В те годы молодую королеву иногда печалили незначительные тревоги, иногда утомляли тяготы государственных дел, зачастую она ощущала свою ненужность среди двух этих суровых и воинственных дворян, ей противна грызня с фанатичным попом и тайным интриганом: в такие часы она бежит во Францию, на родину своего сердца. Конечно, уехать из Шотландии она не может, поэтому устроила в своем замке Холируд свою собственную Малую Францию, крохотный кусочек мира, где может, никем не контролируемая, жить в свое удовольствие, свой Трианон. В круглой башне Холируда она устроила рыцарский, романтический двор; из Парижа она привезла с собой гобелены и турецкие ковры, роскошные кровати и картины, книги в красивом переплете, своего Эразма Роттердамского, своего Рабле, своего Ариосто и Ронсара.
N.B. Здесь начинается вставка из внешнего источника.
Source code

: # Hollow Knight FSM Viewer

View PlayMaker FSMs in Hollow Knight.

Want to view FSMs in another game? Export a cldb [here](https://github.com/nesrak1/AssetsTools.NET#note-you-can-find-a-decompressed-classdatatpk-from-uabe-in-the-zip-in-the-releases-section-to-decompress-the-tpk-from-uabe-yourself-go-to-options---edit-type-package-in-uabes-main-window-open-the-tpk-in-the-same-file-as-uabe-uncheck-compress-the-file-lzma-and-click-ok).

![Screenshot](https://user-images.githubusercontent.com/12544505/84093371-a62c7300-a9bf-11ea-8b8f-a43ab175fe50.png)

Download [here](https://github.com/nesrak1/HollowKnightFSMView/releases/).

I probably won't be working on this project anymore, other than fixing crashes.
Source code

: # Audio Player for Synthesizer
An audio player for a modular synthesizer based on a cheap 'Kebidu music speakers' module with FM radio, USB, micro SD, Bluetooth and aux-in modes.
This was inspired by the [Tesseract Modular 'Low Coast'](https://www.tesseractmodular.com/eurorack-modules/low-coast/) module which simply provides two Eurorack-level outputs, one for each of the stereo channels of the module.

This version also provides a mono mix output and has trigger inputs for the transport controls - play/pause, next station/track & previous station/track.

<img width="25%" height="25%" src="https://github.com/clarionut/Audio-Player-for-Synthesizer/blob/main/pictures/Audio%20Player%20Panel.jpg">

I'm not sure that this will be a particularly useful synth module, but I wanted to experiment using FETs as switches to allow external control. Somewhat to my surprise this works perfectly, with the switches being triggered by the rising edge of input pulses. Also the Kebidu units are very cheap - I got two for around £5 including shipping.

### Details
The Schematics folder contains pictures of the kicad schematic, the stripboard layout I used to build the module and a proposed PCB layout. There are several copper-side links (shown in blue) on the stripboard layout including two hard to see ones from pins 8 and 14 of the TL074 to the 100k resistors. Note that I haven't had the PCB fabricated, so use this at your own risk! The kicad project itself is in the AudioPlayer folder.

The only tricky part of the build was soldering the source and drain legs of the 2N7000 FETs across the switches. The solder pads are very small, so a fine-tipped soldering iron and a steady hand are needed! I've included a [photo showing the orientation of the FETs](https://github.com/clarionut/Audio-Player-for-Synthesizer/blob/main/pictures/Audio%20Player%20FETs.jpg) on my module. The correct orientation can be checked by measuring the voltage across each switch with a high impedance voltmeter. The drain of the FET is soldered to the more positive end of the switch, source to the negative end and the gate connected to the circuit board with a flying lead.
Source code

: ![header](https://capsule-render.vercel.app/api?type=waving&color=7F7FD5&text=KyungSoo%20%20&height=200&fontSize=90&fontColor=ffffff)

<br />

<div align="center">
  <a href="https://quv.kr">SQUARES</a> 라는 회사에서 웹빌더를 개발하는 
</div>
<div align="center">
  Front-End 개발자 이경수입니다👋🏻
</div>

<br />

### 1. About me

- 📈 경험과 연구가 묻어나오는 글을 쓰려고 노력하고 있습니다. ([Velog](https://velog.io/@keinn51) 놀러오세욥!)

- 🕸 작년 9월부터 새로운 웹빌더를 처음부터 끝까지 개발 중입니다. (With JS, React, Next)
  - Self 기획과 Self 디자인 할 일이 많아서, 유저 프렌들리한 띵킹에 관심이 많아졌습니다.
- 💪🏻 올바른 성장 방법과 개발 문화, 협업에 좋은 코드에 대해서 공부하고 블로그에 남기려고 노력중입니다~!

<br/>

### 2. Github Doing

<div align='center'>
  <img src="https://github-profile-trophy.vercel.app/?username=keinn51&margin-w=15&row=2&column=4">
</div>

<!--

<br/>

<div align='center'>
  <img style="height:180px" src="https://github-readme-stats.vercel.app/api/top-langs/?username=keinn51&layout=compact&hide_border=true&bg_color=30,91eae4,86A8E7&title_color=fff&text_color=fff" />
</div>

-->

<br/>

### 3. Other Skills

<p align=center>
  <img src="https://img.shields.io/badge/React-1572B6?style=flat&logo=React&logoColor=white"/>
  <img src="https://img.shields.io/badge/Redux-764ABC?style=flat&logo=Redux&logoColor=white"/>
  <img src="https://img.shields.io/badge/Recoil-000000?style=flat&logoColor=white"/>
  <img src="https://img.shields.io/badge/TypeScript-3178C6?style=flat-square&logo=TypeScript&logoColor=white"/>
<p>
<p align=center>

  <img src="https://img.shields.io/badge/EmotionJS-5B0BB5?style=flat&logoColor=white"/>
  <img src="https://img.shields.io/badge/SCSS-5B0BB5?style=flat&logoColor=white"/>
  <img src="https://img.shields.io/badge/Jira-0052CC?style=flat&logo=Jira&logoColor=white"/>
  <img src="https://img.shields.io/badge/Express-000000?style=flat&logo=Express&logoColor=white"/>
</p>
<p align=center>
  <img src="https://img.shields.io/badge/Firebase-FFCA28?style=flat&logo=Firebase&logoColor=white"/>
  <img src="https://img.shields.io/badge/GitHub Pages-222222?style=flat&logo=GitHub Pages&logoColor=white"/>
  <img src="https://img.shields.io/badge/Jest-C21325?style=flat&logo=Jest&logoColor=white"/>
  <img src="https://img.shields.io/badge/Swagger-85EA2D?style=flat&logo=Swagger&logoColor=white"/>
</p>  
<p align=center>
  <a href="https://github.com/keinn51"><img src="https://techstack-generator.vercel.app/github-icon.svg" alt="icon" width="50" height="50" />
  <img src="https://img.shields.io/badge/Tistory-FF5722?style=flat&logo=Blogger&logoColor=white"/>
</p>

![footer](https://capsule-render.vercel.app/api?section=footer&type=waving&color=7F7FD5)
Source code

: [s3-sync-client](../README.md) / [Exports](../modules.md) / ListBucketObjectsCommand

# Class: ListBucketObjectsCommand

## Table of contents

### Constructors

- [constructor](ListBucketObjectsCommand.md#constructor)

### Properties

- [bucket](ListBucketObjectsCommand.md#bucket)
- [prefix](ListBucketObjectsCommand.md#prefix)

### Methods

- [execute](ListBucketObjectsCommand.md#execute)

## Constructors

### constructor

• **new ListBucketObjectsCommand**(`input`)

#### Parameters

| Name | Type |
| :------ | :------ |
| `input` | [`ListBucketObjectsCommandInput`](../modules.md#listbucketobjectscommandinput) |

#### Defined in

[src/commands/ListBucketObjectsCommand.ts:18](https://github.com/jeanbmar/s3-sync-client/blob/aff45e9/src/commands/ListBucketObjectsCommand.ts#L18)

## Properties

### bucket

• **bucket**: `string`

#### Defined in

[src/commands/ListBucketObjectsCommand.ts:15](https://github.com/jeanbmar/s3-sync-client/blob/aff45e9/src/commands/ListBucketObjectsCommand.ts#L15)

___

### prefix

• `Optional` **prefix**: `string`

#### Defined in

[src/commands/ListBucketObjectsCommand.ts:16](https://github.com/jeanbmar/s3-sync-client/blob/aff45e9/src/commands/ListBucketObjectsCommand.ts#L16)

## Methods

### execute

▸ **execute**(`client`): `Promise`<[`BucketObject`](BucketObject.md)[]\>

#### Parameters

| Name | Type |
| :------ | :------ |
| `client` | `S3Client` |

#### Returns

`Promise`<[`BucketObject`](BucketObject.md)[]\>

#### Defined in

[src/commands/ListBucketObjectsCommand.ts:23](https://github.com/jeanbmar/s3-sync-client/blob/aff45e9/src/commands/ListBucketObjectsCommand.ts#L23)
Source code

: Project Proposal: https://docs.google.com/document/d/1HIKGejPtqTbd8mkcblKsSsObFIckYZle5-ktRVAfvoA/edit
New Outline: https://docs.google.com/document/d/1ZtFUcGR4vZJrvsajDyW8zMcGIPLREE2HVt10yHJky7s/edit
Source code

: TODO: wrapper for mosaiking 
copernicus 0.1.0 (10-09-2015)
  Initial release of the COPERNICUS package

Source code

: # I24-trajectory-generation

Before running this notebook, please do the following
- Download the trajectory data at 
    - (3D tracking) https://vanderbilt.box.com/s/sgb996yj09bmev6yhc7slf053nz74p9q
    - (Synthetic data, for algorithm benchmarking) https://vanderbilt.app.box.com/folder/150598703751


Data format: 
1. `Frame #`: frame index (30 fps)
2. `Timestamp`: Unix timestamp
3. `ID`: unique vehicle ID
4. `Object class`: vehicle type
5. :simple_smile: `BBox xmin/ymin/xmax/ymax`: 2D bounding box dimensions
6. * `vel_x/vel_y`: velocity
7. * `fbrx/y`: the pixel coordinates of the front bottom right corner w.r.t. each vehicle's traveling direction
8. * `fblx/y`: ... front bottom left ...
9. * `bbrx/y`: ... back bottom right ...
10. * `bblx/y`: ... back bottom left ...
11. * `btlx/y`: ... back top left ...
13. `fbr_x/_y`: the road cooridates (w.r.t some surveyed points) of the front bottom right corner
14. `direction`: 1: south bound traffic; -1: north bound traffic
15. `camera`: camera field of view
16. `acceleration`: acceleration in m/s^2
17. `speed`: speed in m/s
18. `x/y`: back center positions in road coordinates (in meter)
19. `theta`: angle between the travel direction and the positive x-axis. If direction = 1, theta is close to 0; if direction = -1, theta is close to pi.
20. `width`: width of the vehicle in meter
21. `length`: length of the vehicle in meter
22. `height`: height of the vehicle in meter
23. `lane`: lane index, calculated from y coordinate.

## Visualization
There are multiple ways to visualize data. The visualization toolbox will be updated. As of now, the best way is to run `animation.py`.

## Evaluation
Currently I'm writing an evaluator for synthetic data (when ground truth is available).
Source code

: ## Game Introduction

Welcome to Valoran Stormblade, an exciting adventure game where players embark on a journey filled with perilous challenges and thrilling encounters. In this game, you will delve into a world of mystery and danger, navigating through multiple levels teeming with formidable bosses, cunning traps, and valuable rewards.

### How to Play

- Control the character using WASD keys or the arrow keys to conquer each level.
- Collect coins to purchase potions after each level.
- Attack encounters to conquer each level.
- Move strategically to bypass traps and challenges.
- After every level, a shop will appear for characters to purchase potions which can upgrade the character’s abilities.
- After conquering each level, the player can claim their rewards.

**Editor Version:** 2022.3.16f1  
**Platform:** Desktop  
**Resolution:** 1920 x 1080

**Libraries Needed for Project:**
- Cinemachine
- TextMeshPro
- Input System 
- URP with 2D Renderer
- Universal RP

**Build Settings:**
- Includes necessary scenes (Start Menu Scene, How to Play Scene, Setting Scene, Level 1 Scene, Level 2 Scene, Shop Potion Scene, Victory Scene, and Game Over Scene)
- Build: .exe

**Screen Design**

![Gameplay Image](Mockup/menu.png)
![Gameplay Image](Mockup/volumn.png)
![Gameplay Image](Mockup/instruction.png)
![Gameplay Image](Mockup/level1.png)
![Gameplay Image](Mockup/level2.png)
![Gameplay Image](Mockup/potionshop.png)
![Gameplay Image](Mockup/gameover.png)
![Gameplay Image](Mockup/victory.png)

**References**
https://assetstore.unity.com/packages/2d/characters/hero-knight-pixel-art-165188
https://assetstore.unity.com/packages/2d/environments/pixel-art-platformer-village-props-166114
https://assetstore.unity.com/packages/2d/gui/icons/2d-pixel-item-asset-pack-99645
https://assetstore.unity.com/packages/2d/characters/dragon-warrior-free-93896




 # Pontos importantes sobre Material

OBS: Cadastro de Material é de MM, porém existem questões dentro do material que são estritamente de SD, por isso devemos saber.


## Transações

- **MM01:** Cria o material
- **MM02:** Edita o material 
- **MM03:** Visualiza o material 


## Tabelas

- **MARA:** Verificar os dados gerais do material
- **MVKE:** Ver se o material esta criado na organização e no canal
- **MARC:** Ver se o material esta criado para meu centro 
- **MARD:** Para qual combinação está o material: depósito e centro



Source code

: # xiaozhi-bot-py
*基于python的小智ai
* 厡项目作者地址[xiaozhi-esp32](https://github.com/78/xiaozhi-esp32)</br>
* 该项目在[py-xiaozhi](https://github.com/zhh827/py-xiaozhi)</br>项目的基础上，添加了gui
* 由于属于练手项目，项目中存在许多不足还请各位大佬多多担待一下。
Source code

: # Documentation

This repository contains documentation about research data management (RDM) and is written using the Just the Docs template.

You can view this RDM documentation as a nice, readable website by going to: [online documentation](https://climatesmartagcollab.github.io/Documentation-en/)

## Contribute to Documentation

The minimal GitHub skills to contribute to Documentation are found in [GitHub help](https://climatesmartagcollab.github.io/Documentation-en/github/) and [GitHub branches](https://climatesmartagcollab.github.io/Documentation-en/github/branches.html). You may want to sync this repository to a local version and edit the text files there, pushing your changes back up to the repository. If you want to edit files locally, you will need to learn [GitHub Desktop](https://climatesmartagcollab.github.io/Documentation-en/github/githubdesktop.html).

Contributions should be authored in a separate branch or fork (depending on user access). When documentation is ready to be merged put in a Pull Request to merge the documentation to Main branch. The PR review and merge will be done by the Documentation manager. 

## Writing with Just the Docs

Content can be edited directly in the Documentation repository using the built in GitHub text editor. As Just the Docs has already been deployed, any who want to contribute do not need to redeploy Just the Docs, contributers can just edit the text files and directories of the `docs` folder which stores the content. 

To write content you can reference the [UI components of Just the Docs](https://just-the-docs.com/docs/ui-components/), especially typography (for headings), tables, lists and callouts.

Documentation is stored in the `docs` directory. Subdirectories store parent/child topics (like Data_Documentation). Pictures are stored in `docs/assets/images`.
Здесь говорят и живут по-французски, здесь по вечерам при свете свечей звучит музыка, здесь играют в салонные игры, читают стихи и поют мадригалы. Именно при этом миниатюрном дворе по эту сторону Ла-Манша впервые попробовали «Маски», небольшие игры, которые позднее расцветут в полную силу в английском театре. Здесь танцуют в костюмах до поздней ночи, и во время одного из этих маскарадных танцев, «The purpose»[31], королева появилась даже переодетая мужчиной, в черных прямых шелковых брюках, в то время как ее партнер – молодой поэт Шателяр – переодет дамой: пожалуй, от подобного зрелища Джон Нокс пришел бы в неописуемый ужас.

Но, к счастью, подобные часы веселья закрыты от пуритан, фанатиков и им подобных ворчунов, тщетно разоряется Джон Нокс в адрес этих «парижей» и «танцеваний», таким громоподобным голосом вещая с кафедры собора Святого Эгидия, что длинная борода его развевается из стороны в сторону: «Князья больше искушены в музыке и сидении за столом, нежели в умении слушать и читать святое Божье слово. Музыканты и подхалимы, вечно портящие юношей, нравятся им больше, нежели старые, мудрые мужи, – интересно, о ком думает здесь этот уверенный в собственной непогрешимости человек? – которые святыми своими наставлениями хотят победить часть гордости, с которой мы все рождаемся». Но этот круг юных и веселых людей не испытывает потребности в «целительных наставлениях» от «kill joy», убийцы радости; четыре Марии и несколько поддерживающих французский дух кавалеров рады возможности в этих светлых и теплых покоях дружбы забыть о мраке суровой, трагической страны, и больше всех радуется Мария Стюарт, получая удовольствие от возможности снять холодную маску величия и быть просто веселой молодой женщиной в кругу ровесников и единомышленников.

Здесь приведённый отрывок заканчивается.